Der Linzer Moraltheologe Michael Rosenberger hält den Vorstoß der niederösterreichischen Landesregierung zur Regulierung des Schächtens für eine "Diskriminierung bestimmter Religionen". Mit Tierschutz habe das nichts mehr zu tun, sagte Rosenberger im Interview der Presseagentur Kathpress. Denn Schächten pauschal als "Tierquälerei" zu bezeichnen, sei "völlig verfehlt".
Schächten sei historisch gesehen vielmehr ein Ritual, "das aktiv zum Tierschutz mahnt", so der Wissenschaftler. Die fast 2.000 Jahre alten Schächtvorschriften sähen eine "möglichst stress- und schmerzfreie" Tötung durch einen Schlachter vor, "der sein Handwerk bestens versteht". Von seiner Wurzel her sei Schächten insofern "sehr tierfreundlich".

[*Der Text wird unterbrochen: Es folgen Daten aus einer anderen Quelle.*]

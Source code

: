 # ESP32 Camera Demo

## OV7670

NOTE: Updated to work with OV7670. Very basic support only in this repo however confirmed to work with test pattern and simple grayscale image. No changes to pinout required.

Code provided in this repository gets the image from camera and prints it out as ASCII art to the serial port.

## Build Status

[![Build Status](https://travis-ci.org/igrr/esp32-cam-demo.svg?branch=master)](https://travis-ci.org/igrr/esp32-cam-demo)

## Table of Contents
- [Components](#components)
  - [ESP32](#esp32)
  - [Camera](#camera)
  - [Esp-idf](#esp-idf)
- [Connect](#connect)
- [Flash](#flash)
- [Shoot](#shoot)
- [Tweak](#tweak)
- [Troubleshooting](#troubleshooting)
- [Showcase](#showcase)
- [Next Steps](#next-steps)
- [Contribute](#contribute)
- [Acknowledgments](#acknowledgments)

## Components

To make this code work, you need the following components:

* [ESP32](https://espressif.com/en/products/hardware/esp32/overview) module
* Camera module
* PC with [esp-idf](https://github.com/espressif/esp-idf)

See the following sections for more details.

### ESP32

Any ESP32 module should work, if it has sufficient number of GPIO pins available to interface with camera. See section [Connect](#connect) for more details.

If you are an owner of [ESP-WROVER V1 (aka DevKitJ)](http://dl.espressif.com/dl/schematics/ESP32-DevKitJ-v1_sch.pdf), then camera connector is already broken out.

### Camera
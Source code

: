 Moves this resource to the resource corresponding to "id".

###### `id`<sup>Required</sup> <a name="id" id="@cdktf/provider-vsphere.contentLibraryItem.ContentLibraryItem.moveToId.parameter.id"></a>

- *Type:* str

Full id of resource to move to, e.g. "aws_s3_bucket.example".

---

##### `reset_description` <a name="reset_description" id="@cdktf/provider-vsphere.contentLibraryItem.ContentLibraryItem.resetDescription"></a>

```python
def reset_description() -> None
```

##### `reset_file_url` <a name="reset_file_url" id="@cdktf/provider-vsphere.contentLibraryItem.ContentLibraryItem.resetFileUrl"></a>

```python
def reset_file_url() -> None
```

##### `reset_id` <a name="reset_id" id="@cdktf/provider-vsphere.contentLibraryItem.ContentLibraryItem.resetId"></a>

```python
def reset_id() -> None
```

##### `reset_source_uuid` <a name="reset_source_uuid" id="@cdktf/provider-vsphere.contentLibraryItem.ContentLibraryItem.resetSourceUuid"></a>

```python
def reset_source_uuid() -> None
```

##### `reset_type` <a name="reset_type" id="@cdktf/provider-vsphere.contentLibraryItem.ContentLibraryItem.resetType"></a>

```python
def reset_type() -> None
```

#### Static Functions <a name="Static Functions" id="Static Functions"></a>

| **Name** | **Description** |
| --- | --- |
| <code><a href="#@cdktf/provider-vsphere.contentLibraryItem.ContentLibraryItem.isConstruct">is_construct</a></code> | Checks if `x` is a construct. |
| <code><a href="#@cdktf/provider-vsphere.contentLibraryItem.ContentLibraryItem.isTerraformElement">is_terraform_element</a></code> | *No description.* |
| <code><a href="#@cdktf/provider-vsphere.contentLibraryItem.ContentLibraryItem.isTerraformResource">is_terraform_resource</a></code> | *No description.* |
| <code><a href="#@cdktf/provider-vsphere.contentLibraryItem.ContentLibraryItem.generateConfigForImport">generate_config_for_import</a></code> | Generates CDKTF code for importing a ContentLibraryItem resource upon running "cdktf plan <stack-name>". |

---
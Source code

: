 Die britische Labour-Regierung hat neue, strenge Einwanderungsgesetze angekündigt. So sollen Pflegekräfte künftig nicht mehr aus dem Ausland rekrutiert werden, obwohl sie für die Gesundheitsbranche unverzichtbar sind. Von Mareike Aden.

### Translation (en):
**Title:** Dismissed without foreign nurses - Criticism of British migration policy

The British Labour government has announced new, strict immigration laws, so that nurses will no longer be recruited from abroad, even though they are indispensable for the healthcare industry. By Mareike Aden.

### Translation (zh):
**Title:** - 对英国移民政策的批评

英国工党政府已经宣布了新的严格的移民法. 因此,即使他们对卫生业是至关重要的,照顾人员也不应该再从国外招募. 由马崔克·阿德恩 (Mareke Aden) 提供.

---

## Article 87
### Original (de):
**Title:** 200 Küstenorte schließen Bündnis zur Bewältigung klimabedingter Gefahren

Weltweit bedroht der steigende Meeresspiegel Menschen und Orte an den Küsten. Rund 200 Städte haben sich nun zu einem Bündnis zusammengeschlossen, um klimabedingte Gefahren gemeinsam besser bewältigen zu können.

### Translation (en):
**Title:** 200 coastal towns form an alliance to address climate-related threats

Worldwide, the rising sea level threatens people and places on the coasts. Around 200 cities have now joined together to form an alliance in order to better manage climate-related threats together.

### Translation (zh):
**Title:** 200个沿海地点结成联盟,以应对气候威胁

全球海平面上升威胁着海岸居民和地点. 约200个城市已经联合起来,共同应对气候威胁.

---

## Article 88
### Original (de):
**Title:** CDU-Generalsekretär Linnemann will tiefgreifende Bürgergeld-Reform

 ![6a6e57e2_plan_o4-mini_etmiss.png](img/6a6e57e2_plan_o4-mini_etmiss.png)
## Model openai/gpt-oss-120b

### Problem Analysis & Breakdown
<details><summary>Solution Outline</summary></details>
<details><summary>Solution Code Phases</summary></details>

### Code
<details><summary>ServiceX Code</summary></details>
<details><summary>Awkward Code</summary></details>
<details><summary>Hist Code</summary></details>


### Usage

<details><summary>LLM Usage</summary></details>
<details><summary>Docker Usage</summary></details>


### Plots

Warnung vor Einführung eines "Juden-Registers"
Für bedenklich hält Rosenberger die Idee einer rationierten Zuteilung von koscherem oder Halal-Fleisch an Personen, die einen entsprechenden religiösen Bedarf nachweisen können. Einen solchen Vorschlag gab es zuletzt aus den Reihen der niederösterreichischen Landesregierung. Der Theologe plädierte dafür, lieber das Gespräch zu suchen, anstatt mit der "juristischen Keule auf bestimmte Religionen einzuschlagen".
Die Präsidentin der Israelitischen Kultusgemeinde München und Oberbayern und ehemalige Präsidentin des Zentralrats der Juden, Charlotte Knobloch, warnte Österreichs Politiker vor der Einführung eines Juden-Registers für den Kauf von koscherem Fleisch. "Dass Juden sich in Niederösterreich künftig registrieren lassen müssen, um koscheres Fleisch kaufen zu können, ist ungeheuerlich und abscheulich", sagte Knobloch der "Bild"-Zeitung (Freitag).
Knobloch: Geschichtsvergessenheit
Es gebe für die Einführung derartiger Register "keine wie auch immer geartete Rechtfertigung", so Knobloch: "Ein solches Ausmaß an Geschichtsvergessenheit schockiert mich. Ich hoffe, dass alle demokratischen Parteien in Österreich diesem Spuk so schnell wie möglich ein Ende machen."
Auch die Direktorin des American Jewish Committee (AJC), Deidre Berger, erklärte in der Zeitung: "Der Vorschlag, Juden zu listen, erinnert an das düsterste Kapitel der deutschen und österreichischen Geschichte." Dass die namentliche Auflistung jüdischer Konsumenten dem Tierschutz dienen solle, sei lediglich "ein Scheinargument".
Das Schächten ist eine in Islam und Judentum vorgeschriebene rituelle Schlachtmethode, die den Verzehr von unblutigem Fleisch ermöglicht. Dabei werden den Tieren die Halsschlagadern sowie die Luft- und Speiseröhre mit einem Schnitt durchtrennt. Auf eine Betäubung wird verzichtet, so dass das Tier wegen des noch aktiven Kreislaufs vollständig ausbluten kann. Der Genuss von Blut ist in beiden Religionen verboten. In Deutschland ist das Schächten mit Blick auf die Religionsfreiheit unter Auflagen erlaubt.